Tramp oil contamination -
is a prime determinant of MWF useful life.
is primarily due to machine tool hydraulic system leakage.
may remove functional components of the MWF, leaving the fluid in a deteriorated state.
promotes microbial growth.
decreases the cooling ability (and therefore machining performance) of the MWF.
leads to various health and safety issues, most notably the formation of oil containing mist.


Abanto, M., J. Byers, and H. Noble, 1994, “The Effect of Tramp Oil on Biocide Performance in Standard Metalworking Fluids,” Lubrication Engineering, Vol. 50, No. 9, pp. 732-737.

Archibald, L.C., and C. Bowes, “Who Knows the Real Costs of Poor Fluid Management?,” PERA, UK.

Byers, J.P. ed., 1994, Metalworking Fluids, J.P.B., ed., Marcel Dekker, Inc, New York.

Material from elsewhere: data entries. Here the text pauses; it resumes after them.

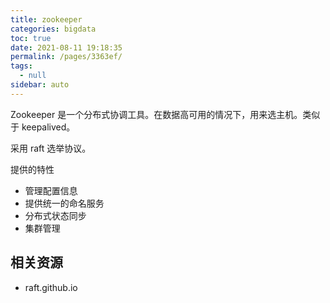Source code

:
 ```yaml
---
title: zookeeper
categories: bigdata
toc: true
date: 2021-08-11 19:18:35
permalink: /pages/3363ef/
tags: 
  - null
sidebar: auto
---
```


Zookeeper 是一个分布式协调工具。在数据高可用的情况下，用来选主机。类似于 keepalived。

采用 raft 选举协议。

提供的特性

- 管理配置信息
- 提供统一的命名服务
- 分布式状态同步
- 集群管理


## 相关资源

- raft.github.io
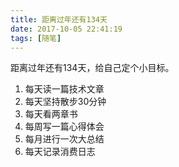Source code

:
 ```yaml
---
title: 距离过年还有134天
date: 2017-10-05 22:41:19
tags: [随笔]
---
```

距离过年还有134天，给自己定个小目标。
1. 每天读一篇技术文章
2. 每天坚持散步30分钟
3. 每天看两章书
4. 每周写一篇心得体会
5. 每月进行一次大总结
6. 每天记录消费日志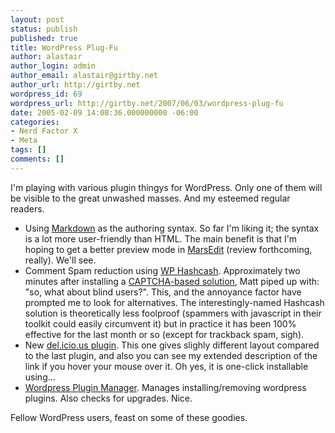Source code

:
 ```yaml
---
layout: post
status: publish
published: true
title: WordPress Plug-Fu
author: alastair
author_login: admin
author_email: alastair@girtby.net
author_url: http://girtby.net
wordpress_id: 69
wordpress_url: http://girtby.net/2007/06/03/wordpress-plug-fu
date: 2005-02-09 14:08:36.000000000 -06:00
categories:
- Nerd Factor X
- Meta
tags: []
comments: []
---
```

I'm playing with various plugin thingys for WordPress. Only one of them will be visible to the great unwashed masses. And my esteemed regular readers.

- Using [Markdown](http://daringfireball.net/projects/markdown) as the authoring syntax. So far I'm liking it; the syntax is a lot more user-friendly than HTML. The main benefit is that I'm hoping to get a better preview mode in [MarsEdit](http://ranchero.com/marsedit/) (review forthcoming, really). We'll see.
- Comment Spam reduction using [WP Hashcash](http://elliottback.com/wp/archives/2004/11/29/spam-stopgap-extreme/). Approximately two minutes after installing a [CAPTCHA-based solution](/archives/2004/12/05/captcha/), Matt piped up with: "so, what about blind users?". This, and the annoyance factor have prompted me to look for alternatives. The interestingly-named Hashcash solution is theoretically less foolproof (spammers with javascript in their toolkit could easily circumvent it) but in practice it has been 100% effective for the last month or so (except for trackback spam, sigh).
- New [del.icio.us plugin](http://www.w-a-s-a-b-i.com/archives/2004/10/15/delisious-cached/). This one gives slighly different layout compared to the last plugin, and also you can see my extended description of the link if you hover your mouse over it. Oh yes, it is one-click installable using...
- [Wordpress Plugin Manager](http://unknowngenius.com/wp-plugins/). Manages installing/removing wordpress plugins. Also checks for upgrades. Nice.

Fellow WordPress users, feast on some of these goodies.
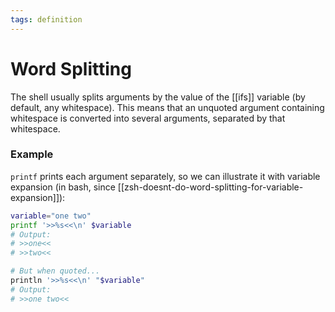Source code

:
 ```yaml
---
tags: definition
---
```


# Word Splitting
The shell usually splits arguments by the value of the [[ifs]] variable (by default, any whitespace). This means that an unquoted argument containing whitespace is converted into several arguments, separated by that whitespace.

### Example
`printf` prints each argument separately, so we can illustrate it with variable expansion (in bash, since [[zsh-doesnt-do-word-splitting-for-variable-expansion]]):

```bash
variable="one two"
printf '>>%s<<\n' $variable
# Output:
# >>one<<
# >>two<<

# But when quoted...
println '>>%s<<\n' "$variable"
# Output:
# >>one two<<
```
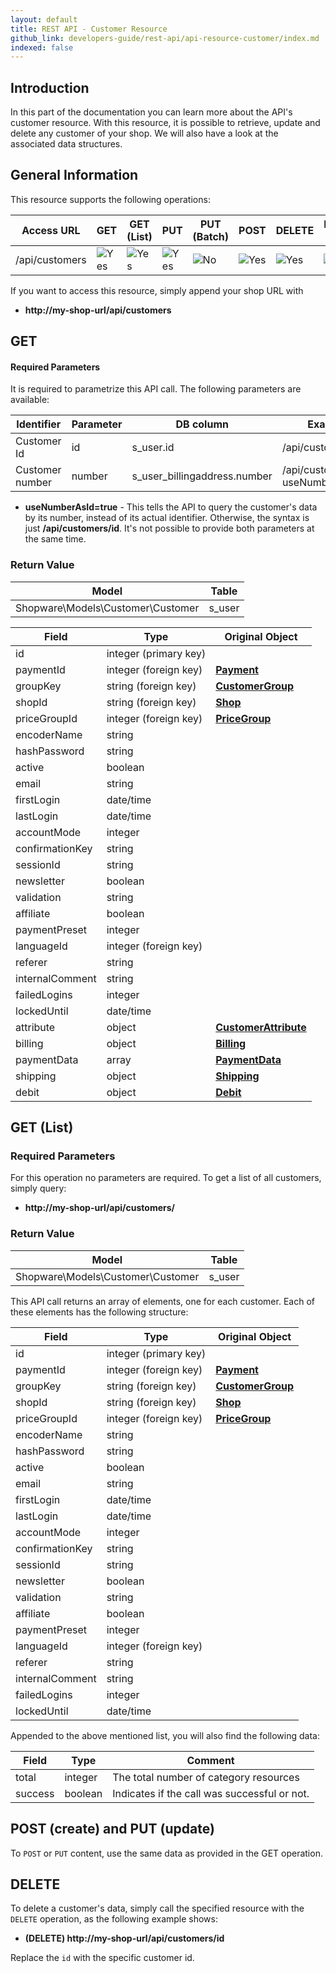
 ```yaml
---
layout: default
title: REST API - Customer Resource
github_link: developers-guide/rest-api/api-resource-customer/index.md
indexed: false
---
```


## Introduction

In this part of the documentation you can learn more about the API's customer resource. With this resource, it is possible to retrieve, update and delete any customer of your shop. We will also have a look at the associated data structures.

## General Information

This resource supports the following operations:

|  Access URL                 | GET                   | GET (List)            | PUT                   | PUT (Batch)         | POST                 | DELETE                | DELETE (Batch)      |
|-----------------------------|-----------------------|-----------------------|-----------------------|---------------------|----------------------|-----------------------|---------------------|
| /api/customers              | ![Yes](../img/yes.png) | ![Yes](../img/yes.png) | ![Yes](../img/yes.png) | ![No](../img/no.png) | ![Yes](../img/yes.png) | ![Yes](../img/yes.png) | ![No](../img/no.png) |

If you want to access this resource, simply append your shop URL with

* **http://my-shop-url/api/customers**

## GET

#### Required Parameters

It is required to parametrize this API call. The following parameters are available:

| Identifier      | Parameter | DB column                    | Example call                              |
|-----------------|-----------|------------------------------|-------------------------------------------|
| Customer Id     | id        | s_user.id                    | /api/customers/2                          |
| Customer number | number    | s_user_billingaddress.number | /api/customers/20003?useNumberAsId=true   |

* **useNumberAsId=true** - This tells the API to query the customer's data by its number, instead of its actual identifier. Otherwise, the syntax is just **/api/customers/id**. It's not possible to provide both parameters at the same time.

### Return Value

| Model                                 | Table                 |
|------------------------------------|-----------------------|
| Shopware\Models\Customer\Customer  | s_user                |

| Field                 | Type                  | Original Object                                                               |
|-----------------------|-----------------------|-------------------------------------------------------------------------------|
| id                    | integer (primary key) |                                                                                 |
| paymentId             | integer (foreign key) | **[Payment](../models/#payment-data)**                                         |
| groupKey              | string (foreign key)  | **[CustomerGroup](../models/#customer-group)**                                    |
| shopId                | string (foreign key)  | **[Shop](../models/#shop)**                                                     |
| priceGroupId          | integer (foreign key) | **[PriceGroup](../models/#price-group)**                                          |
| encoderName           | string                |                                                                                 |
| hashPassword          | string                |                                                                                 |
| active                | boolean                |                                                                                |
| email                 | string                |                                                                                |
| firstLogin            | date/time                |                                                                                |
| lastLogin             | date/time                |                                                                                |
| accountMode           | integer                |                                                                                |
| confirmationKey       | string                |                                                                                |
| sessionId             | string                |                                                                                |
| newsletter            | boolean                |                                                                                |
| validation            | string                |                                                                                |
| affiliate             | boolean                |                                                                                |
| paymentPreset         | integer                |                                                                                |
| languageId            | integer (foreign key) |                                                                                |
| referer               | string                |                                                                                |
| internalComment       | string                |                                                                                |
| failedLogins          | integer                |                                                                                |
| lockedUntil           | date/time                |                                                                                |
| attribute             | object                | **[CustomerAttribute](../models/#customer-attribute)**                            |
| billing               | object                | **[Billing](../models/#address)**                                                |
| paymentData           | array                    | **[PaymentData](../models/#payment-data)**                                        |
| shipping              | object                | **[Shipping](../models/#address)**                                            |
| debit                 | object                | **[Debit](../models/#debit)**                                                    |

## GET (List)

### Required Parameters
For this operation no parameters are required.
To get a list of all customers, simply query:

* **http://my-shop-url/api/customers/**

### Return Value
| Model                                 | Table                 |
|------------------------------------|-----------------------|
| Shopware\Models\Customer\Customer  | s_user                 |

This API call returns an array of elements, one for each customer. Each of these elements has the following structure:

| Field                 | Type                  | Original Object                                                               |
|-----------------------|-----------------------|-------------------------------------------------------------------------------|
| id                    | integer (primary key) |                                                                                 |
| paymentId                | integer (foreign key) | **[Payment](../models/#payment-instance)**                                     |
| groupKey                | string (foreign key)  | **[CustomerGroup](../models/#customer-group)**                                    |
| shopId                | string (foreign key)  | **[Shop](../models/#shop)**                                                     |
| priceGroupId            | integer (foreign key) | **[PriceGroup](../models/#price-group)**                                          |
| encoderName            | string                |                                                                                 |
| hashPassword            | string                |                                                                                 |
| active                | boolean                |                                                                                |
| email                    | string                |                                                                                |
| firstLogin            | date/time                |                                                                                |
| lastLogin                | date/time                |                                                                                |
| accountMode            | integer                |                                                                                |
| confirmationKey        | string                |                                                                                |
| sessionId                | string                |                                                                                |
| newsletter            | boolean                |                                                                                |
| validation            | string                |                                                                                |
| affiliate                | boolean                |                                                                                |
| paymentPreset            | integer                |                                                                                |
| languageId            | integer (foreign key) |                                                                                |
| referer                | string                |                                                                                |
| internalComment        | string                |                                                                                |
| failedLogins            | integer                |                                                                                |
| lockedUntil            | date/time                |                                                                                |

Appended to the above mentioned list, you will also find the following data:

| Field               | Type                  | Comment                                            |
|---------------------|-----------------------|-------------------------------------------------|
| total                  | integer                  | The total number of category resources          |
| success              | boolean                  | Indicates if the call was successful or not.    |

## POST (create) and PUT (update)

To `POST` or `PUT` content, use the same data as provided in the GET operation.

## DELETE

To delete a customer's data, simply call the specified resource with the `DELETE` operation, as the following example shows:

* **(DELETE) http://my-shop-url/api/customers/id**

Replace the `id` with the specific customer id.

Gedlinske, B., 1997, “Coolant Care,” Cutting Tool Engineering, Vol. 49, No. 6.

Nachtman, E.S., and S. Kalpakjian, 1985, Lubricants and Lubrication in Metalworking Fluids, Marcel Dekker, Inc, New York.

Organization Resources Counselors, Inc., Metal Removal Fluids – A Guide to their Management and Control.

Sluhan, C.A., 1986, “Considerations in the Selection of Coolants Used in Flexible Machining Cells,” SME Technical Paper, MS86-124.

Threadgill, J., 1993, “Animal, Vegetable, or Mineral,” Cutting Tool Engineering, Vol. 45, No. 6.

Turchin, H., and J.P. Byers, 2000, “Effect of Oil Contamination on Metalworking Fluid Mist”, Lubrication Engineering, Vol. 56, No. 7.